WORK INSTRUCTIONS: Your answer is a copy of every line in the records where "index" appears.

Collected data:
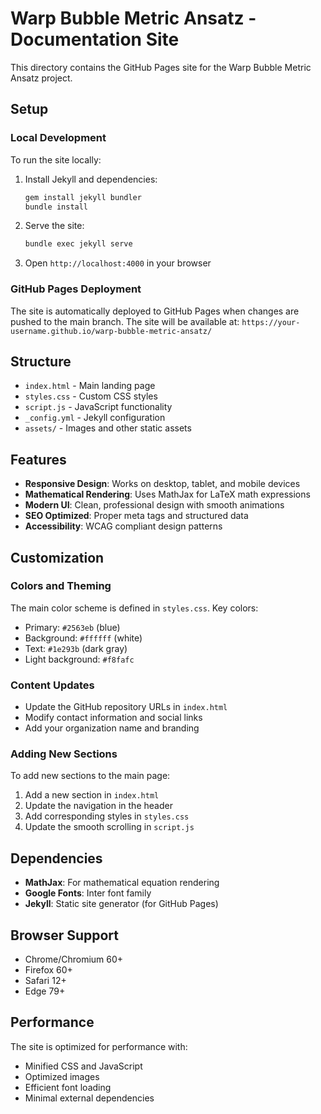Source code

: # Warp Bubble Metric Ansatz - Documentation Site

This directory contains the GitHub Pages site for the Warp Bubble Metric Ansatz project.

## Setup

### Local Development

To run the site locally:

1. Install Jekyll and dependencies:
   ```bash
   gem install jekyll bundler
   bundle install
   ```

2. Serve the site:
   ```bash
   bundle exec jekyll serve
   ```

3. Open `http://localhost:4000` in your browser

### GitHub Pages Deployment

The site is automatically deployed to GitHub Pages when changes are pushed to the main branch. The site will be available at:
`https://your-username.github.io/warp-bubble-metric-ansatz/`

## Structure

- `index.html` - Main landing page
- `styles.css` - Custom CSS styles
- `script.js` - JavaScript functionality
- `_config.yml` - Jekyll configuration
- `assets/` - Images and other static assets

## Features

- **Responsive Design**: Works on desktop, tablet, and mobile devices
- **Mathematical Rendering**: Uses MathJax for LaTeX math expressions
- **Modern UI**: Clean, professional design with smooth animations
- **SEO Optimized**: Proper meta tags and structured data
- **Accessibility**: WCAG compliant design patterns

## Customization

### Colors and Theming

The main color scheme is defined in `styles.css`. Key colors:
- Primary: `#2563eb` (blue)
- Background: `#ffffff` (white)
- Text: `#1e293b` (dark gray)
- Light background: `#f8fafc`

### Content Updates

- Update the GitHub repository URLs in `index.html`
- Modify contact information and social links
- Add your organization name and branding

### Adding New Sections

To add new sections to the main page:

1. Add a new section in `index.html`
2. Update the navigation in the header
3. Add corresponding styles in `styles.css`
4. Update the smooth scrolling in `script.js`

## Dependencies

- **MathJax**: For mathematical equation rendering
- **Google Fonts**: Inter font family
- **Jekyll**: Static site generator (for GitHub Pages)

## Browser Support

- Chrome/Chromium 60+
- Firefox 60+
- Safari 12+
- Edge 79+

## Performance

The site is optimized for performance with:
- Minified CSS and JavaScript
- Optimized images
- Efficient font loading
- Minimal external dependencies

SOLUTION TO THIS PROBLEM:
- `index.html` - Main landing page
- Update the GitHub repository URLs in `index.html`
1. Add a new section in `index.html`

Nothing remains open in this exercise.